BEGIN INPUT RECORDS
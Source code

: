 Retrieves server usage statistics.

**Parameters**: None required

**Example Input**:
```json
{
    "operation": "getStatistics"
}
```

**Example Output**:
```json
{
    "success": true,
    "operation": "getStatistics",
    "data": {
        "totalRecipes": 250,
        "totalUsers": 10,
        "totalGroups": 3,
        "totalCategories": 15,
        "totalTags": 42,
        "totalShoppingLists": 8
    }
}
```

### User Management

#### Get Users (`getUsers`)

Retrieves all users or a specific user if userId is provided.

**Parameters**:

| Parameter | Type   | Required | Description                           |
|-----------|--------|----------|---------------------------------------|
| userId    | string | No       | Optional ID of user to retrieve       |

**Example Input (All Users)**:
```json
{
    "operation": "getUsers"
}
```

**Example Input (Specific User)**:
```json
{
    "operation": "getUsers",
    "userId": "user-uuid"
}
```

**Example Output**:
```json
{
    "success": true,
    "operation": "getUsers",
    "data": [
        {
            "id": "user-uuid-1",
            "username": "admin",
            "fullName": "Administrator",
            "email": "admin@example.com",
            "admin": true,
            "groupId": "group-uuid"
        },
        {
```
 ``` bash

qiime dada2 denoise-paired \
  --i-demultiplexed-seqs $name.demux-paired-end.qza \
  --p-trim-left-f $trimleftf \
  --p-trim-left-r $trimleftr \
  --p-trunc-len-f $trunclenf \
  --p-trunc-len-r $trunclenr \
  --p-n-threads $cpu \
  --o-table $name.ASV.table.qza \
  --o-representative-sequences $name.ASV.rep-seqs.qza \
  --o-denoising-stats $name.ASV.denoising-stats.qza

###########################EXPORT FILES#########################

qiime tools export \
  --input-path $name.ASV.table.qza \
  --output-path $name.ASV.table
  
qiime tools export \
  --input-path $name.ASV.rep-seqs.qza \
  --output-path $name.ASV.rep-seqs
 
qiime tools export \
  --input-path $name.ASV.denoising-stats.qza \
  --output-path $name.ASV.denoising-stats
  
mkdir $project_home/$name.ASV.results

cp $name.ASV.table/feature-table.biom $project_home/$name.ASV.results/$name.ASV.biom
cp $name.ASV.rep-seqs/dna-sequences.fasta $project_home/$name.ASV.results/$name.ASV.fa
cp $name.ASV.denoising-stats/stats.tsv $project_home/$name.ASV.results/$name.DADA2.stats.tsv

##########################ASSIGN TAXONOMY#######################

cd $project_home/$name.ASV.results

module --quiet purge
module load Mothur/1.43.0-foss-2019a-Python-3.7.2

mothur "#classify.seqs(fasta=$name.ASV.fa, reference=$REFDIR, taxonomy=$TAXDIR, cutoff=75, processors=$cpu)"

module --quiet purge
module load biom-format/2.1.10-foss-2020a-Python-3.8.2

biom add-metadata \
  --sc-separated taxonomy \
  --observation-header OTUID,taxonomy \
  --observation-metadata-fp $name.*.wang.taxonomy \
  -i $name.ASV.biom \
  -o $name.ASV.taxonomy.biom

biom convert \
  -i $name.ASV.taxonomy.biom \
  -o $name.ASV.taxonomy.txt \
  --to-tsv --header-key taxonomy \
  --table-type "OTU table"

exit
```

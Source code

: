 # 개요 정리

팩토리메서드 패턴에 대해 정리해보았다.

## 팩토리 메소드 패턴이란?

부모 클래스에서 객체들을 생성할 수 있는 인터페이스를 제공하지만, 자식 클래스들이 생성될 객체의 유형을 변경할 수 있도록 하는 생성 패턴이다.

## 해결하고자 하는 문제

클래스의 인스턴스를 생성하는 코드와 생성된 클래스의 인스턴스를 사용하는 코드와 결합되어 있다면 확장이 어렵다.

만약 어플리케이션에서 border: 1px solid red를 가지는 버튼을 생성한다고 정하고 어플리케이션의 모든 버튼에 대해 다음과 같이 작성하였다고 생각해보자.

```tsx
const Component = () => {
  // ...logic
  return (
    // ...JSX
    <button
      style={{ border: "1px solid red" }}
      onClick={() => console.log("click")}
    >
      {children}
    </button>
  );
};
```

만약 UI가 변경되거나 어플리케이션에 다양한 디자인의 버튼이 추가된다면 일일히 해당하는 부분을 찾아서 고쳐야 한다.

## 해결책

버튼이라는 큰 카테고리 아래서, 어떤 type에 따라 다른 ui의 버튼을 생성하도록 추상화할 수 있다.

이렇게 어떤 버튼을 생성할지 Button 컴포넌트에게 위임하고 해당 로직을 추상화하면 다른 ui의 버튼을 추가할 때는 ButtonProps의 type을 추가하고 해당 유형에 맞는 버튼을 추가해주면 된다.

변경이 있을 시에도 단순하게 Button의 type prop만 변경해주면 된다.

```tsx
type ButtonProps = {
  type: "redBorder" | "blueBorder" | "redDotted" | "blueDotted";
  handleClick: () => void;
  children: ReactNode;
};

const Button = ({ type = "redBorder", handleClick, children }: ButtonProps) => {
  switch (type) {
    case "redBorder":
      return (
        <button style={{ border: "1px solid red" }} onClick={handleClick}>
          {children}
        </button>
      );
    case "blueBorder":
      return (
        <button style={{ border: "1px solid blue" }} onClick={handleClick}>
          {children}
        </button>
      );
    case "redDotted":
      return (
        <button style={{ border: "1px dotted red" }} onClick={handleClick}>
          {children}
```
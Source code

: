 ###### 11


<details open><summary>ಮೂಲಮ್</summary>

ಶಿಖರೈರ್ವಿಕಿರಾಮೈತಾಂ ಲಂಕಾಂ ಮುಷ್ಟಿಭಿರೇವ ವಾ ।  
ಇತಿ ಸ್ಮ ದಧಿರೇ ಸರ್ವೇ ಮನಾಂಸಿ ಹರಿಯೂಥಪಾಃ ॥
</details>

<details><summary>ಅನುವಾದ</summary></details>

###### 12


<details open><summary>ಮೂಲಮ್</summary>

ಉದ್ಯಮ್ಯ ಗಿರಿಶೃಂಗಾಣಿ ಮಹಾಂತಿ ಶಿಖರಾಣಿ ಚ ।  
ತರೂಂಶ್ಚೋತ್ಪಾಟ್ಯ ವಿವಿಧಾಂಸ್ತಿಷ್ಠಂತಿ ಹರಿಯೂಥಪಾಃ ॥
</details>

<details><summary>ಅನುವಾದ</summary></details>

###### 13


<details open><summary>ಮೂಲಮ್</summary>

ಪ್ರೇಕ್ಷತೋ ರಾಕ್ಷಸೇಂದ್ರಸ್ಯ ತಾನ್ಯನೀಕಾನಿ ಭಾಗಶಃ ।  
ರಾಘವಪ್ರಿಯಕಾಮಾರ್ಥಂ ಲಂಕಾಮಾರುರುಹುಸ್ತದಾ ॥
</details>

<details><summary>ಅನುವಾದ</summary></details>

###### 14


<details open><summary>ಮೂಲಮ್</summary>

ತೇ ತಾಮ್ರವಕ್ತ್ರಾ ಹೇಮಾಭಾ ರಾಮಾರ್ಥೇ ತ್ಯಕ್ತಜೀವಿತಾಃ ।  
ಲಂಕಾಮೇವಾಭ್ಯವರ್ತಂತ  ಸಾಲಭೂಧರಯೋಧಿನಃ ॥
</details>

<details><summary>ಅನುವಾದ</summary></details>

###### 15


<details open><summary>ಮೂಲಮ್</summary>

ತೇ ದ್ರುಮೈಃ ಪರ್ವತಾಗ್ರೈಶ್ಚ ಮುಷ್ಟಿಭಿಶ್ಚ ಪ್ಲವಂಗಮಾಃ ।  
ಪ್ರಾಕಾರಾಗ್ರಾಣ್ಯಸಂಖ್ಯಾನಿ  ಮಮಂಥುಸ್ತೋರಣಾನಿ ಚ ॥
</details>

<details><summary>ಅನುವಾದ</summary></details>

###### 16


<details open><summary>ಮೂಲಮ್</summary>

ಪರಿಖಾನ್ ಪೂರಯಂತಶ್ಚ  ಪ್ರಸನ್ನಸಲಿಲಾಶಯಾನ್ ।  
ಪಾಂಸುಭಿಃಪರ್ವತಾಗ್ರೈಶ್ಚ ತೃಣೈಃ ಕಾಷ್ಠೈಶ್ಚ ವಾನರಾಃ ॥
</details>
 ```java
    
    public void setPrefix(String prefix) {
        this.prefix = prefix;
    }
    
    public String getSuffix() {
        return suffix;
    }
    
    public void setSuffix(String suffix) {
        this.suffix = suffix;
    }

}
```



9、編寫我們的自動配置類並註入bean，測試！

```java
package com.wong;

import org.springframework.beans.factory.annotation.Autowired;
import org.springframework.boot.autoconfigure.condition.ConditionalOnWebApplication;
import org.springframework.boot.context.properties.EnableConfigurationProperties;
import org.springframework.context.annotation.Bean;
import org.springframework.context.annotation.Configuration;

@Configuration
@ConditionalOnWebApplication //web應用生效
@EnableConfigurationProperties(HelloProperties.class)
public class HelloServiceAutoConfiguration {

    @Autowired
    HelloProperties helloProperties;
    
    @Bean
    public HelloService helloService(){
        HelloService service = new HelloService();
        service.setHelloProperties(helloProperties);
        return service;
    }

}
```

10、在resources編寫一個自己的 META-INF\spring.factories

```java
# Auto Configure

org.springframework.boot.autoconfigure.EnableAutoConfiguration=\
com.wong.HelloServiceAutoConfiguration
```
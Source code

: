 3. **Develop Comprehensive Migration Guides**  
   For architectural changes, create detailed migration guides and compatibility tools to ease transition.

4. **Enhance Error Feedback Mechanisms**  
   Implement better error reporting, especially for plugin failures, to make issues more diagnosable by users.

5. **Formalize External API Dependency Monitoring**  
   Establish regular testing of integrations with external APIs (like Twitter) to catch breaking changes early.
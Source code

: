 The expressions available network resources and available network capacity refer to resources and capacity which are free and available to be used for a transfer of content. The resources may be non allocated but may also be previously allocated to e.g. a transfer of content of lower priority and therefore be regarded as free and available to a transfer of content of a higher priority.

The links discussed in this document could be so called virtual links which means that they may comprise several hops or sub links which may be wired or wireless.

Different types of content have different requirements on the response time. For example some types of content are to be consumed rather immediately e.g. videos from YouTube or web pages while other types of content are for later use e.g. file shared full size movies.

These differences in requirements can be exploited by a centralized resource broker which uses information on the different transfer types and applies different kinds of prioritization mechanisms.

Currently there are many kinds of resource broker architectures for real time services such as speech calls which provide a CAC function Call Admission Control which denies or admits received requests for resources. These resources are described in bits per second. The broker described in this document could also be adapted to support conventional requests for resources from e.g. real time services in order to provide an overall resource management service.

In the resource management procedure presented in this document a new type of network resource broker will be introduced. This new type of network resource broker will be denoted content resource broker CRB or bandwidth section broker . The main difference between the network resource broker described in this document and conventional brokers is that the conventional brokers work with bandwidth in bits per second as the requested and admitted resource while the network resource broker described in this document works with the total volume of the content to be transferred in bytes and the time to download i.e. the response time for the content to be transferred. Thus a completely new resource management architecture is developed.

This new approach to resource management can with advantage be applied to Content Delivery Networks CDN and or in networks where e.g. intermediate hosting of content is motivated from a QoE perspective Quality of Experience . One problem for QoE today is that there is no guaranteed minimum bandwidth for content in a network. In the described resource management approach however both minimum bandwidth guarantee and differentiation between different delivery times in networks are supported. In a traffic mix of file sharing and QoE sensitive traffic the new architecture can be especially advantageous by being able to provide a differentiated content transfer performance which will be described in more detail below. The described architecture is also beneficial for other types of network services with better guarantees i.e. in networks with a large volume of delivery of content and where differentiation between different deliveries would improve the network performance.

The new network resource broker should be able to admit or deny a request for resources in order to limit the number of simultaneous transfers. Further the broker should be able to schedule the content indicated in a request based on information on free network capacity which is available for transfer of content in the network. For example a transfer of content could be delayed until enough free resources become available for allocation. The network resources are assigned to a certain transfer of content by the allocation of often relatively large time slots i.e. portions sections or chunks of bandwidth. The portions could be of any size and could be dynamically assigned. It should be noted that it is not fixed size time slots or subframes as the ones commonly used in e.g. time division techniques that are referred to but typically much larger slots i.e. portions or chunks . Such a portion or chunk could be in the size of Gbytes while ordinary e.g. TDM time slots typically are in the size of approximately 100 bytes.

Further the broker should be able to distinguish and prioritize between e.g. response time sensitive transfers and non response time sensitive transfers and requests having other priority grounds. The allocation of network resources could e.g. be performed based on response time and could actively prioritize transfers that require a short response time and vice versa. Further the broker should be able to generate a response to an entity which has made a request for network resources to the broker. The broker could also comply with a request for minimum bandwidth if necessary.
END INPUT RECORDS
In the entries above, find the line holding "4. **Enhance Error Feedback Mechanisms**" and the line holding "Different types of", then retype exactly those two lines and every line between them, and nothing else.

» **YOUR SOLUTION**
4. **Enhance Error Feedback Mechanisms**  
   Implement better error reporting, especially for plugin failures, to make issues more diagnosable by users.

5. **Formalize External API Dependency Monitoring**  
   Establish regular testing of integrations with external APIs (like Twitter) to catch breaking changes early.
Source code

: The expressions available network resources and available network capacity refer to resources and capacity which are free and available to be used for a transfer of content. The resources may be non allocated but may also be previously allocated to e.g. a transfer of content of lower priority and therefore be regarded as free and available to a transfer of content of a higher priority.

The links discussed in this document could be so called virtual links which means that they may comprise several hops or sub links which may be wired or wireless.

Different types of content have different requirements on the response time. For example some types of content are to be consumed rather immediately e.g. videos from YouTube or web pages while other types of content are for later use e.g. file shared full size movies.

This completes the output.